WebFund 2014W: Tutorial 2

From Soma-notes
Revision as of 21:13, 16 January 2014 by Soma (talk | contribs)

In this tutorial you will be learning the basics of debugging Node-based web applications in the context of a simple web form application.

First download, unpack, and run form-demo. To run you just need to type node app.js; the modules are included.

Then, you should try to do the following tasks.

Tasks

  • Figure out what happens when you delete six distinct lines from the application of your choosing. In other words, delete a line, restart the web app, see what happened.
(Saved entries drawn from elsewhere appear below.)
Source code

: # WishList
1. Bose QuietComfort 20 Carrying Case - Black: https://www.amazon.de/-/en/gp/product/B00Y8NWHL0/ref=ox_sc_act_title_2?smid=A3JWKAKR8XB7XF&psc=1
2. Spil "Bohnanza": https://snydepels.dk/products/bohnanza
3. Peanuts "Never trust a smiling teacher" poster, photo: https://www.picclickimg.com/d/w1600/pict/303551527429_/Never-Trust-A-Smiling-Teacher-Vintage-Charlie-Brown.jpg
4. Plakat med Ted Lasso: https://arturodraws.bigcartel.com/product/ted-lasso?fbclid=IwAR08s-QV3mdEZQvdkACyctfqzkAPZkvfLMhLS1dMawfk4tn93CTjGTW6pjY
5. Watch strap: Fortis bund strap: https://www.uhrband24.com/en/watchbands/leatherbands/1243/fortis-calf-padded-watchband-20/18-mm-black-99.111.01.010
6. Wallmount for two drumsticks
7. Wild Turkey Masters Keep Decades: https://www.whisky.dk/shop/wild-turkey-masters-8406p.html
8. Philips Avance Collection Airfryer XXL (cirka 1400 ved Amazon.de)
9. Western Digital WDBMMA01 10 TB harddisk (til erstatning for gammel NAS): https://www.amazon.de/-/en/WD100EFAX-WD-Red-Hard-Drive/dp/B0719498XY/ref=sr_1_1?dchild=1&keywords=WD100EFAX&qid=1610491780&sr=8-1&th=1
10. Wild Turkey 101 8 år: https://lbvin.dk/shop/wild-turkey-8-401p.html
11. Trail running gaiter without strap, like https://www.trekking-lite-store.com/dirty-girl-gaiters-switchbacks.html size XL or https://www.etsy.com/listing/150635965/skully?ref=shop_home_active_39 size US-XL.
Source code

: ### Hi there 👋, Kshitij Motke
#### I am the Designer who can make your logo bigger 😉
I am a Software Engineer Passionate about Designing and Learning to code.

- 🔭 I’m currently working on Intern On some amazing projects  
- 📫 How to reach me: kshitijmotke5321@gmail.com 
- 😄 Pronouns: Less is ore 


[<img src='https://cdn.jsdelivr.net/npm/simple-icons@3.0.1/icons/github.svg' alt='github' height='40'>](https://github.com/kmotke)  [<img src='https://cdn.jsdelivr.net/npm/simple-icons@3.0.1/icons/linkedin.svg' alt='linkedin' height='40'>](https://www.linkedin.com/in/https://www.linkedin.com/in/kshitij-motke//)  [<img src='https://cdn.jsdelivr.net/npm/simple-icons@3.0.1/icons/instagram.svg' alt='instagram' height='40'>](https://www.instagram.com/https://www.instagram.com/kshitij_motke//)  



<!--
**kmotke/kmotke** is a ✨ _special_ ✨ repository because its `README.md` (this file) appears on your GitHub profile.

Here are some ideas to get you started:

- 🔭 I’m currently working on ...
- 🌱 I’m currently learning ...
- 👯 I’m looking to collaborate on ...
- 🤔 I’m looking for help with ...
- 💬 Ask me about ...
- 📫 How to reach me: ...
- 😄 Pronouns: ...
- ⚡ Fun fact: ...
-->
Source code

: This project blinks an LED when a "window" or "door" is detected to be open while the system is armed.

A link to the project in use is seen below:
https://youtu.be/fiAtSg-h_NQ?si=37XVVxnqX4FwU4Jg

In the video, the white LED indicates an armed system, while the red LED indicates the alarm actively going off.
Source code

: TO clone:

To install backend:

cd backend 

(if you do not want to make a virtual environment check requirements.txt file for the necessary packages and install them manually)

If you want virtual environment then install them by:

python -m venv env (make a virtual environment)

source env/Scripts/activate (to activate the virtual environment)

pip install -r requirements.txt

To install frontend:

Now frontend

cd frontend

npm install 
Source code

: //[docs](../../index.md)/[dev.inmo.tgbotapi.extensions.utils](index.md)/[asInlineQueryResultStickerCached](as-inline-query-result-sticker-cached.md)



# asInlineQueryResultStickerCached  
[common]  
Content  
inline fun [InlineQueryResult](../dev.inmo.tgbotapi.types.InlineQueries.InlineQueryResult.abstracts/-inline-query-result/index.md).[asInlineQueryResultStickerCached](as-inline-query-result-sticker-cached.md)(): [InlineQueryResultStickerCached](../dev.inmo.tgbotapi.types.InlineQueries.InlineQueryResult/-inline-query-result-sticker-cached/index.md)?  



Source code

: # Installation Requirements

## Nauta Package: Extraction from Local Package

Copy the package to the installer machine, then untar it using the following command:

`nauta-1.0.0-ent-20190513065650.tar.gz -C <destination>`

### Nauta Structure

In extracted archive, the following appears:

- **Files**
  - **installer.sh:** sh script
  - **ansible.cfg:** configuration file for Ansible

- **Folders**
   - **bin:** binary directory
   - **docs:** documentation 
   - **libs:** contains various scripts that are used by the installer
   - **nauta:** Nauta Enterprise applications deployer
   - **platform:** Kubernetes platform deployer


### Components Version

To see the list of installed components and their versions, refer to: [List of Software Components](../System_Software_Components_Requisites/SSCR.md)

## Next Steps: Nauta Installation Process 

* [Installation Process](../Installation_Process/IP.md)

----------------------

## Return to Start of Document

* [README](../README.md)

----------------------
You should delete at least one line from app.js, views/layout.jade, view/index.jade, and routes/index.js.
  • Change the output page views/add.jade to use a bootstrap list with an embedded table, as described in the bootstrap reference. In other words, make the output into a pretty table. To do this you'll need to better understand the syntax of Jade.

To understand what is breaking in Node you'll want some debugging/development tools. Here are some.

Browser-based debugging

  • Firefox: Tools->Web Developer->Toggle Tools
  • Chrome/Chromium: Tools->Developer Tools

Select the Network tab to see HTTP traffic. Select Inspector (Firefox) or Elements (Chrome/Chromium) to see the HTML document (DOM).

Node debugger

Node has a built-in debugger. Start it by running node debug app.js. This will stop on the first line of the file. Type n to step to the next line of the file. Type c to continue to the next breakpoint. Breakpoints are set by adding a debugger; statement to the javascript source.

At any time you can type repl into the debugger to drop into a read-eval-print loop where you can evaluate JavaScript statements in the current context. Ctrl-C will get you out of the REPL.

For example, consider this source for app.js.

var x = 5;
var y = 10;

debugger;

You can run node debug app.js to start the debugger.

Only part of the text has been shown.